American Tower Corporation and CoreSite Realty Corporation today announced that they have entered into a definitive agreement through which American Tower will acquire CoreSite for $170.00 per share in cash. The total consideration for the transaction, including the assumption and/or repayment of CoreSite’s existing debt at closing, is approximately $10.1 billion. The transaction, which was unanimously approved by the boards of directors of both companies, is expected to create a differentiated, comprehensive and interconnected communications real estate platform optimally positioned to benefit from the convergence of wireline and wireless networks amid accelerating global 5G deployments.
CoreSite, which as of Q3 2021 consisted of 25 data centers, 21 cloud on-ramps and over 32,000 interconnections in eight major U.S. markets, generated annualized revenue and Adjusted EBITDA of $655 million and $343 million, respectively, in Q3 2021. CoreSite has averaged double-digit annual revenue growth over the past five years and is led by a seasoned management team that has established leading positions and a critical presence with cloud service providers, positioning the business well for future organic growth. American Tower expects to leverage its strong financial position to further accelerate CoreSite’s attractive development pipeline in the U.S., while also evaluating the potential for international expansion in the data center space.
The transaction is also expected to be transformative for American Tower’s mobile edge compute business in advance of the proliferation of 5G low-latency applications throughout the cloud, enterprise and network ecosystems, establishing a converged communications and computing infrastructure offering with distributed points of presence across multiple edge layers. With increased scale and a broadened, more comprehensive offering, American Tower and CoreSite expect the combined company to be well-positioned to address evolving customer needs through an enhanced value proposition for network and cloud providers, service integrators and enterprise customers.
By combining the capabilities, talent and resources of American Tower and CoreSite, the combined company will be even better equipped to deliver superior service and expanded solutions to customers. This transaction brings together American Tower’s wireless connectivity at the mobile edge and CoreSite’s highly interconnected data center facilities at the core edge to create an extended edge for our customers that can seamlessly support high performance, low-latency applications. In addition, with American Tower’s global footprint, the combined company will be positioned to support customer’s needs in additional markets.

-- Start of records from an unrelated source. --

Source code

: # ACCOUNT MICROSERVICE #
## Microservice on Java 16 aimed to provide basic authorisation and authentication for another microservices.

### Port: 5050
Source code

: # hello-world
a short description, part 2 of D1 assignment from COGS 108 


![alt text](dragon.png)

Tom Bartlett, American Tower’s Chief Executive Officer stated, “We are in the early stages of a cloud-based, connected and globally distributed digital transformation that will evolve over the next decade and beyond. We expect the combination of our leading global distributed real estate portfolio and CoreSite’s high quality, interconnection-focused data center business to help position American Tower to lead in the 5G world. As the convergence of wireless and wireline networks accelerates and classes of communications infrastructure further align, we anticipate the emergence of attractive value creation opportunities within the digital infrastructure ecosystem. We look forward to welcoming CoreSite’s talented team to American Tower and working together to capitalize on those opportunities to drive enhanced long-term value creation for our customers and shareholders as we continue to connect billions of people across the globe.”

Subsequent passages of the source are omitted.